To uncover more details of the processes by which hypergiant stars end their lives, the team began tracing certain molecules around the hypergiant and mapping them to pre-existing images of the dust taken by the Hubble Space Telescope.

“No one has been able to get a complete picture of this star,” said Ziurys, explaining that his team set out to understand the mechanisms by which the star’s mass is released, which appear to be different from those of smaller stars entering the star. your red giant stage at the end of their lives.

“You don’t see this nice symmetrical loss of mass, but convection cells that ‘blow’ through the star’s photosphere like giant bullets and eject mass in different directions,” said Ziurys. “These are analogous to the coronal arcs seen on the Sun, but a billion times larger.”

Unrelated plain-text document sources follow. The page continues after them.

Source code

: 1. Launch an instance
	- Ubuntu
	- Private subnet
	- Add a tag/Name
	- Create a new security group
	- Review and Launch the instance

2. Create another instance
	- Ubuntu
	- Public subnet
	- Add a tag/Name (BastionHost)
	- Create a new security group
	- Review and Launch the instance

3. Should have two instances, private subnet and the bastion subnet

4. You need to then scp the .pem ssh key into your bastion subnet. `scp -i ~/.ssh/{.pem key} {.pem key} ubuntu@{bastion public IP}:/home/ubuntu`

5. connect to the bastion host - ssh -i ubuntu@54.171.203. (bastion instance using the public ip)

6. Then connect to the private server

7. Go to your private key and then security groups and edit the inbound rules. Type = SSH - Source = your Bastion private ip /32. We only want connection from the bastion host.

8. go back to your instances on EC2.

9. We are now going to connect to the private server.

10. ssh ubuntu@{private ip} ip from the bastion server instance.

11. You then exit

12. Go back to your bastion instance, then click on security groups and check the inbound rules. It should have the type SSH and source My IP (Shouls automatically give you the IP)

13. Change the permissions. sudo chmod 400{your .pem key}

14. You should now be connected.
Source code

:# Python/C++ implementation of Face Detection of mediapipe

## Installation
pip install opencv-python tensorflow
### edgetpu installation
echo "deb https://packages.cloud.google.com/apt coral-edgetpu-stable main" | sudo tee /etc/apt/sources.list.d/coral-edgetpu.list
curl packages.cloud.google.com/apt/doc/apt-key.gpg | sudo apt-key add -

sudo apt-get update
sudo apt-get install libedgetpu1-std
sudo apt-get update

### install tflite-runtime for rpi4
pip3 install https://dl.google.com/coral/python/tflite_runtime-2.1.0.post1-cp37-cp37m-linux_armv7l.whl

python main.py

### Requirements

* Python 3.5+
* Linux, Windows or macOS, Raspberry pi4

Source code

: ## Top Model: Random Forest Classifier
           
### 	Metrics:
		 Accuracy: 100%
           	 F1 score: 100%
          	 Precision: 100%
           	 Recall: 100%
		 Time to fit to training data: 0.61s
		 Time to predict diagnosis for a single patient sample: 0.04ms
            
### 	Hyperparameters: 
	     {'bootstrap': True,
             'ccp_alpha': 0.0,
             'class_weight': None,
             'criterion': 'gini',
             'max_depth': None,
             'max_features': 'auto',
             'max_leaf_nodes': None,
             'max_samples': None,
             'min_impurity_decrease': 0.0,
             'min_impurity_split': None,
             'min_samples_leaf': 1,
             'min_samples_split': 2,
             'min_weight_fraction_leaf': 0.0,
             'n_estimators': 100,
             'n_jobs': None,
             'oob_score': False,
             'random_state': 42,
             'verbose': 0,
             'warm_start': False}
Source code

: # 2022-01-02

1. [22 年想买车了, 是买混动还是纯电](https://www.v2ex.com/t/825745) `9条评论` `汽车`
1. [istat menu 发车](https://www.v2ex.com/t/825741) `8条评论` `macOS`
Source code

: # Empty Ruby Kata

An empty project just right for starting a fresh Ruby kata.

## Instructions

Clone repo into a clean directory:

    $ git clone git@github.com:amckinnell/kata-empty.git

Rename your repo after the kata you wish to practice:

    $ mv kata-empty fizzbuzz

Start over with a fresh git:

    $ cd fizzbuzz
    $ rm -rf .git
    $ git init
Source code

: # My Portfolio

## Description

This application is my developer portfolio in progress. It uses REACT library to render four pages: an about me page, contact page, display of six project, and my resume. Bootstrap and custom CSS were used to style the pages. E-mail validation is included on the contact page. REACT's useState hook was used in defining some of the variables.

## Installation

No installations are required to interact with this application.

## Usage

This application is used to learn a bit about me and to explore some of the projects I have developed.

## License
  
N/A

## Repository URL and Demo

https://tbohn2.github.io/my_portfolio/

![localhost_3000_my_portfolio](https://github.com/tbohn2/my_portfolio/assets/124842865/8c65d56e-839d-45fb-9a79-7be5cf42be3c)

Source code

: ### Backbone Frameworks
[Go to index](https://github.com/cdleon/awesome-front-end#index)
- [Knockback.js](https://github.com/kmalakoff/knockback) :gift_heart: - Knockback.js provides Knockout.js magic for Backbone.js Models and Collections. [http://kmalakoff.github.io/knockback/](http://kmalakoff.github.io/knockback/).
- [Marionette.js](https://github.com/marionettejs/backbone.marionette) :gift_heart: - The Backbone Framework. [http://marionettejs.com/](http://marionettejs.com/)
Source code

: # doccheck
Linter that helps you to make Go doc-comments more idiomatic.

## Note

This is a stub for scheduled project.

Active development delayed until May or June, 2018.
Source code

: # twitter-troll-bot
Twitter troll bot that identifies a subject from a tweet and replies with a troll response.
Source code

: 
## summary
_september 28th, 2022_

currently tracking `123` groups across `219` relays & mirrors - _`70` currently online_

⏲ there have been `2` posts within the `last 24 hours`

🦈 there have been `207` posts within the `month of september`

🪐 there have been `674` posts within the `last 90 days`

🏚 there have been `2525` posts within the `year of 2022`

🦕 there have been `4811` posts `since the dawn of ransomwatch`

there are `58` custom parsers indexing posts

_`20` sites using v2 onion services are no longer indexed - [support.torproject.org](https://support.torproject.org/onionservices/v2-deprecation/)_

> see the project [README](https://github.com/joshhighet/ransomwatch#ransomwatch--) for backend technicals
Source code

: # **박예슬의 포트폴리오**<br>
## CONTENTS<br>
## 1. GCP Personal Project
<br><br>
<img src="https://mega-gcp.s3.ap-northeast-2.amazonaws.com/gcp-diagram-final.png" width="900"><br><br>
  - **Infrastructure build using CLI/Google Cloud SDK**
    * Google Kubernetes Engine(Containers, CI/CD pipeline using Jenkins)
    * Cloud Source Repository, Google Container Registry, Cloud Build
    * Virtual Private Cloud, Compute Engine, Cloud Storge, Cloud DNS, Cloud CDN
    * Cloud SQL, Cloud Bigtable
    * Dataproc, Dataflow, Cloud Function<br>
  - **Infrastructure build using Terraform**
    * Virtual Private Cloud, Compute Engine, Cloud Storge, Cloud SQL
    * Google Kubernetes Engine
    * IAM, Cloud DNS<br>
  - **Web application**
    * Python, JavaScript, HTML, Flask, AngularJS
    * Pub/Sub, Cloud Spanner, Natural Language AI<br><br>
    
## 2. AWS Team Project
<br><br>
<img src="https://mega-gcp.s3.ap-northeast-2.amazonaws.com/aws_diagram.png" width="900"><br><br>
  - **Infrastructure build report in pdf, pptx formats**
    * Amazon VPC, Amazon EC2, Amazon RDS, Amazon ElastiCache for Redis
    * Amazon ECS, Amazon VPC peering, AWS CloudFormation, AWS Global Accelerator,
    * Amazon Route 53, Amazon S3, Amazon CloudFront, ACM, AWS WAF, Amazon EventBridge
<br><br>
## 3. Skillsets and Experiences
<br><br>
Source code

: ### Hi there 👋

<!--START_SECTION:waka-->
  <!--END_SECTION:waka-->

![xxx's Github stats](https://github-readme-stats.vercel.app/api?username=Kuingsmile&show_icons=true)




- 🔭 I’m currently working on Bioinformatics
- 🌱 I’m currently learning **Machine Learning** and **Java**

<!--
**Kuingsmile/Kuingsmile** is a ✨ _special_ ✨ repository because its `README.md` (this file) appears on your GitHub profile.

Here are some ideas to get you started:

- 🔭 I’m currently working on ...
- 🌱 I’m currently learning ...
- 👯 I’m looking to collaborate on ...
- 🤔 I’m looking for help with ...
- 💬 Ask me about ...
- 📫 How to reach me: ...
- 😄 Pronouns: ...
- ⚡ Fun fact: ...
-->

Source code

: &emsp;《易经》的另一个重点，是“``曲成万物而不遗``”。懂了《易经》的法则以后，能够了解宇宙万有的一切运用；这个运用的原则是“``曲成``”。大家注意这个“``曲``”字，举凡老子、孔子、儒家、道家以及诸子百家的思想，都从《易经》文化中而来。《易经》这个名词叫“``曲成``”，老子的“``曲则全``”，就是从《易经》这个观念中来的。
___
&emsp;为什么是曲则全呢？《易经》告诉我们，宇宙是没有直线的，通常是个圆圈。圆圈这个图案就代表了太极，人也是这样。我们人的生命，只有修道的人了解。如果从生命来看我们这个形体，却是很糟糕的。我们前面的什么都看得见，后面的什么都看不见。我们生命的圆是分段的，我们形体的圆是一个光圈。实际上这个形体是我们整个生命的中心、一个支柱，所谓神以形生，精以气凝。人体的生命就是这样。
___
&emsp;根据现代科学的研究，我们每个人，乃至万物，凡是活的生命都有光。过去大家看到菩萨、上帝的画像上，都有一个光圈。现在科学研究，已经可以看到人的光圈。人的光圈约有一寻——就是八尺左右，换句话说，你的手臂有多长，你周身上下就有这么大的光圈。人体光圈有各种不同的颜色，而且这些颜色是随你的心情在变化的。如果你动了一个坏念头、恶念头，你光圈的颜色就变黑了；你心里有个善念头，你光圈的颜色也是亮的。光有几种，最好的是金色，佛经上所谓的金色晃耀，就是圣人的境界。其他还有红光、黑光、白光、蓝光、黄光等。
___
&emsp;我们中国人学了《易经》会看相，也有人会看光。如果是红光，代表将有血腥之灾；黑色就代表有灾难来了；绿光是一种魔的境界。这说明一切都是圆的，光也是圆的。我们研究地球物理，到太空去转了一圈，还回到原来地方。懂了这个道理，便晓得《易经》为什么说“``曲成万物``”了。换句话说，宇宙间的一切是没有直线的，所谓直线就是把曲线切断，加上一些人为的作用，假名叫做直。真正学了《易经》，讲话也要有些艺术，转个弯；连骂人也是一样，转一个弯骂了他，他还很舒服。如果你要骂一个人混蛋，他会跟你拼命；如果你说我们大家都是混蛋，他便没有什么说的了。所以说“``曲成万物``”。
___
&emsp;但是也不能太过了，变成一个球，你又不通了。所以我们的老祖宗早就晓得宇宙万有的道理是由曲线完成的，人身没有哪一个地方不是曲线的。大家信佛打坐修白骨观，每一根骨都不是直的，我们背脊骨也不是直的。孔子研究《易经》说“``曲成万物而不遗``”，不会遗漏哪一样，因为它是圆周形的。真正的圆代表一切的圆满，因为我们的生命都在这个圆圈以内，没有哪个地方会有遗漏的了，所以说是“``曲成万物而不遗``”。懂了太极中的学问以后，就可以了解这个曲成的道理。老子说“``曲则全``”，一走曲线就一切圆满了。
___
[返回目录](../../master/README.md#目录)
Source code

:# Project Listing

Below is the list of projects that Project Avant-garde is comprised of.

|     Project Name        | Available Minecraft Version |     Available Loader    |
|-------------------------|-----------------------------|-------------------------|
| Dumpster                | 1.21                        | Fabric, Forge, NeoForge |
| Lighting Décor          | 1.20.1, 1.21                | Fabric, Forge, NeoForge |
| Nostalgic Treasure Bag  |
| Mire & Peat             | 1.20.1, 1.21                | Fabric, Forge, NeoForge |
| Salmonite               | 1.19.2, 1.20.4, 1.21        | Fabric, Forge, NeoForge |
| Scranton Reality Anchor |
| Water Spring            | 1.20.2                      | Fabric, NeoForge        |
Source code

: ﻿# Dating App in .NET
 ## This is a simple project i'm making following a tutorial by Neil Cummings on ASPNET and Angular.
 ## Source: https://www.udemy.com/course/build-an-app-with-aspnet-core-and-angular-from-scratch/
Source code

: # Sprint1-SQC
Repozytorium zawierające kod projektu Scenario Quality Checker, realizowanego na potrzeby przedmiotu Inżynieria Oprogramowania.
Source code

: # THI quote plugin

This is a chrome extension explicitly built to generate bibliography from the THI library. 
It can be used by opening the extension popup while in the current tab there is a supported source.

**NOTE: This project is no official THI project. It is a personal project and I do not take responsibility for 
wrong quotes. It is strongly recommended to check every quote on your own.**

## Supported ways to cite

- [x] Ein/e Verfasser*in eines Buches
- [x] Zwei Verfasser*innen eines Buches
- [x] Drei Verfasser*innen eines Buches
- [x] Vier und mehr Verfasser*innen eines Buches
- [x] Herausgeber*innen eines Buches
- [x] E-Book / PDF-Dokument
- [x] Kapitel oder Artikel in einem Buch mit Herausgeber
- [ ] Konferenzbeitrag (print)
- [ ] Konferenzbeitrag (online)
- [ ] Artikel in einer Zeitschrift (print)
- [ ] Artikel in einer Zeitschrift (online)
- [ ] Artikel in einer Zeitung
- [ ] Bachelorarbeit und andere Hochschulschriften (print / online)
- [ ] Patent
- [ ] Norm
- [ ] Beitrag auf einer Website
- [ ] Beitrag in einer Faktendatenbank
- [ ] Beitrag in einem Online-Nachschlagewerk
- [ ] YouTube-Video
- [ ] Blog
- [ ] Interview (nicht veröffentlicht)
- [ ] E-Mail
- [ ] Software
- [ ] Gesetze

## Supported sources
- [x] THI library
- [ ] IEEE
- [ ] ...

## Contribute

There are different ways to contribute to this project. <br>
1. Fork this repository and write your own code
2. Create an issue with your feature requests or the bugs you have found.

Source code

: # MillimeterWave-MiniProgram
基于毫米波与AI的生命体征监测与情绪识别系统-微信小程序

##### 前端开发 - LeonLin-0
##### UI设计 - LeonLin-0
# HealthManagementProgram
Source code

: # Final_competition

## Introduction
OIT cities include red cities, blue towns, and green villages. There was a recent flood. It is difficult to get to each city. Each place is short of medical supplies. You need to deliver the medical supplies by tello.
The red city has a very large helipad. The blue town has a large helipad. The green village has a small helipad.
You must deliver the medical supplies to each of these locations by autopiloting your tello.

The team used the Atacama Large Millimeter Array (ALMA) in Chile to track a variety of molecules in material ejected from the stellar surface.

While some observations are still ongoing, preliminary maps of sulfur oxide, sulfur dioxide, silicon oxide, phosphorus oxide and sodium chloride have been obtained. From these data, the group constructed an image of the structure of the global molecular flux of VY CMa at scales that encompassed all of the material ejected from the star.

“As molecules trace the arcs on the casingwhich tells us that the molecules and dust are well mixed together,” Singh said.

“What’s good about emission from molecules at radio wavelengths is that they give us velocity information, as opposed to emission from dust, which is static,” he added.

By moving ALMA’s 48 antennas to different configurations, the researchers were able to obtain information about the directions and velocities of the molecules and map them through the different regions of the hypergiant’s shell in considerable detail, even correlating them with different mass ejection events. over time.

Processing the data required some “heavy lifting” in terms of computing power, Singh said.

“So far, we have processed almost a terabyte of ALMA and we still get data that we have to analyze to get the best possible resolution,” he said.

“The calibration and cleaning of the data alone requires up to 20,000 iterations, which takes a day or two for each molecule”, he adds.

“With these observations, we can now map them in the sky,” added Ziurys. “Until now, only small portions of this huge structure have been studied, but you can’t understand the mass loss and how these big stars die unless you look at the entire region. That’s why we wanted to create a complete picture.”

With funding from the NSF (National Science Foundation), the team plans to publish their findings in a series of scientific articles.